Kopi di cangkir Din Bacut sudah dingin, tapi amarahnya makin panas. Ia menyalakan sebatang rokok murahan, hisapannya kasar seperti orang menarik utang.
“Dengar, kawan-kawan,” katanya, suaranya berat, nyaring, menggetarkan bambu kedai. “Kota Badar Lepung ini sudah resmi jadi panggung sirkus! Walikotanya badut, jaksa jadi singa jinak, DPRD jadi kambing goyang. Semua pakai kostum jas safari, tapi otaknya jongos busuk!”
Edi Dacul terbahak. “Hahaha, cocok, Din. Kalau ada tiket masuk, warga harus bayar pakai KTP. Duduk di tribun, nonton Walikota Epah Dewiyana jongkok di depan Jaksa.
Sementara anggota DPRD jongkok kayak babu di belakang, nunduk-nunduk, berharap dilempar proyek seperti kacang goreng.”
“Persetan!” bentak Din Bacut. “Kejaksaan itu mestinya menolak bantuan tolol itu. Walau tidak ada aturan yang dilanggar, tapi punya otak dan punya hati harusnya bisa bilang, ‘Hei, duit rakyat jangan dipakai untuk bikin gedung megah buat kami!’
Tapi apa yang terjadi? Semua diam, semua girang, semua pura-pura bego. Rakyat yang sakit, rakyat yang menderita!
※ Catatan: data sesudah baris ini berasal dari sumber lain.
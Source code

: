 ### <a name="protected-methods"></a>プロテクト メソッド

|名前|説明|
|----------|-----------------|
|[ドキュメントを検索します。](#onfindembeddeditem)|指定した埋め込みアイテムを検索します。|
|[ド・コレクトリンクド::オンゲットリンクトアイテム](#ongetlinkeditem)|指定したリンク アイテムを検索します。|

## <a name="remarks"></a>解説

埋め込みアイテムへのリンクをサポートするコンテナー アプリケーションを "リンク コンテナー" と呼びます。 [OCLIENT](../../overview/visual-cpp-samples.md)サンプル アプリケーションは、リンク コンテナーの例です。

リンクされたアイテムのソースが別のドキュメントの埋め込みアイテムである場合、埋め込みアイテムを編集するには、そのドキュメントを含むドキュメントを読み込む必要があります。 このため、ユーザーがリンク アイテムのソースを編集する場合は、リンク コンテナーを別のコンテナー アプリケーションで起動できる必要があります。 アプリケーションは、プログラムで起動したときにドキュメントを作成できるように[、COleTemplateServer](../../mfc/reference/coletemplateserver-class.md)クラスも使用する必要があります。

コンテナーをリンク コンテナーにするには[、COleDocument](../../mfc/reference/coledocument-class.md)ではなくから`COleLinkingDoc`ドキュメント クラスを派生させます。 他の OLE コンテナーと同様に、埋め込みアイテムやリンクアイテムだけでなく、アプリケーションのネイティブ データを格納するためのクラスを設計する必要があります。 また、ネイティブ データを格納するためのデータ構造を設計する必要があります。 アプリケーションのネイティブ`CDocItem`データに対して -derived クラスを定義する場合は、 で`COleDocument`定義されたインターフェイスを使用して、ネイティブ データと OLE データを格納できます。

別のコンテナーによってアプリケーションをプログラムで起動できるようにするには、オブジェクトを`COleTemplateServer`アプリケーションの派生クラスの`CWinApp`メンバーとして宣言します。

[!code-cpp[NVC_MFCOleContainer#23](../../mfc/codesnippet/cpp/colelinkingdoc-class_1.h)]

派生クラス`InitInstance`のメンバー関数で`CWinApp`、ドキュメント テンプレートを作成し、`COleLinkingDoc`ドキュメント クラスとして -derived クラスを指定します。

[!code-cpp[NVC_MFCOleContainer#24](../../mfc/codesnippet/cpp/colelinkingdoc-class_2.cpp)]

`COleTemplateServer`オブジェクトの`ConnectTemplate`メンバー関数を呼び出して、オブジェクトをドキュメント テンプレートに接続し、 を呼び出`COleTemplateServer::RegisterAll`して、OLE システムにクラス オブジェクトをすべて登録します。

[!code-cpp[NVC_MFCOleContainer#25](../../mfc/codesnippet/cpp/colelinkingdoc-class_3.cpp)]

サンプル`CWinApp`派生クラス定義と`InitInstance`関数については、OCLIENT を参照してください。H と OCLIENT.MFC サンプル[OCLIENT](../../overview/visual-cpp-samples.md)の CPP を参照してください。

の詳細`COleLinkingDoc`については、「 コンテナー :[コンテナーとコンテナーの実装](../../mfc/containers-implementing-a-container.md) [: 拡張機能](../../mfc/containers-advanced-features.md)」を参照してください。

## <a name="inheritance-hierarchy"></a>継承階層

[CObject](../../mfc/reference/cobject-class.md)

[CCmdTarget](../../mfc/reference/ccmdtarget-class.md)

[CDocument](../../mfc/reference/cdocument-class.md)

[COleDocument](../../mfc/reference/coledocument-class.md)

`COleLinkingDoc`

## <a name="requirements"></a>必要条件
Jalan hancur, banjir tiap hujan, sekolah bocor, rumah sakit kayak kandang ayam, tapi duit
ratusan miliar disulap jadi bantuan untuk semua instasi yang sama sekali tidak berkontribusi dengan pemerintah kota, puluhan miliar untuk istana jaksa! Itu namanya bukan pembangunan, itu namanya pelecehan massal!”
Yono Kebaw menepuk meja. “Dan jangan lupa, DPRD! Ketua Dewan si Buritnas Yunirata, dari partai Burung Terbang, harusnya bisa stop anggaran goblok itu.Tapi apa, mereka justru lupa dengan fungsi anggaran dan fungsi pengawasan.
Badan Anggaran mestinya jadi rem, eh malah jadi pedal gas. Mereka itu ibarat kambing lapar disodorin daun singkong, langsung lahap tanpa mikir. Hasilnya? Anggaran lewat, rakyat mampus.”
Din Bacut mengibaskan tangannya, rokoknya hampir jatuh. “Aku curiga, semua anggota dewan itu sudah diguyur jatah proyek. Jangan-jangan mereka juga dikasih bonus jatah umroh lima kali per kepala.
Tapi apa yang mereka lakukan? Bukan dipakai untuk orang miskin, bukan buat kader partai, malah dijual kayak tiket konser murahan! Rakusnya minta ampun. Mereka pura-pura agamis, teriak-teriak syariat, tapi jatah umroh dijual buat nambah modal proyek. Bangsat semua!”
Dek Yanti menyeringai pahit. “Jadi, ibaratnya rakyat ini cuma penonton sirkus ya, Din? Bayar tiket dengan pajak, nonton atraksi walikota jongos, jaksa mesem, dewan jualan doa palsu. Sementara kota kita banjir kayak lautan, jalan kayak lunar surface.”
“Betul, Dek Yanti!” Din Bacut menepuk jidatnya. “Kota ini bukan lagi Badar Lepung, tapi Badut Lepung! Lihat angkot, sudah punah. Lihat drainase, mampet kayak usus buntu. Lihat sekolah, minta sumbangan tiap minggu. Lihat pasar, becek kayak kubangan kerbau.
Tapi pemerintah sibuk bikin gedung kejaksaan mentereng biar bisa selfie pas peresmian. Itu bukan pemimpin, itu badut sialan yang sedang main sirkus di atas penderitaan rakyat!”
Edi Dacul menambahkan, “Kalau sirkusnya bocor, kita tinggal lempar sandal. Kalau panggungnya roboh, biar mereka tertimbun sendiri.”
Din Bacut berdiri lagi, matanya merah, suaranya melengking.
“Kawan-kawan, catat! Walikota goblok, DPRD bangsat, Jaksa setan! Rakyat Badar Lepung harus sadar, kita bukan sapi, bukan kambing, bukan penonton sirkus.
Kalau terus begini, kita akan tinggal nama, kota akan jadi bahan ketawaan se-Konoha. Dan semua itu gara-gara pemimpin jongos yang menjual harga diri rakyat demi kursi empuk dan proyek haram!”
Suasana kedai hening sejenak. Hanya suara kipas angin tua berdecit. Lalu tawa getir pecah, bercampur asap rokok dan aroma kopi. Semua sadar, apa yang diucapkan Din Bacut mungkin kasar, tapi itulah wajah telanjang kota mereka.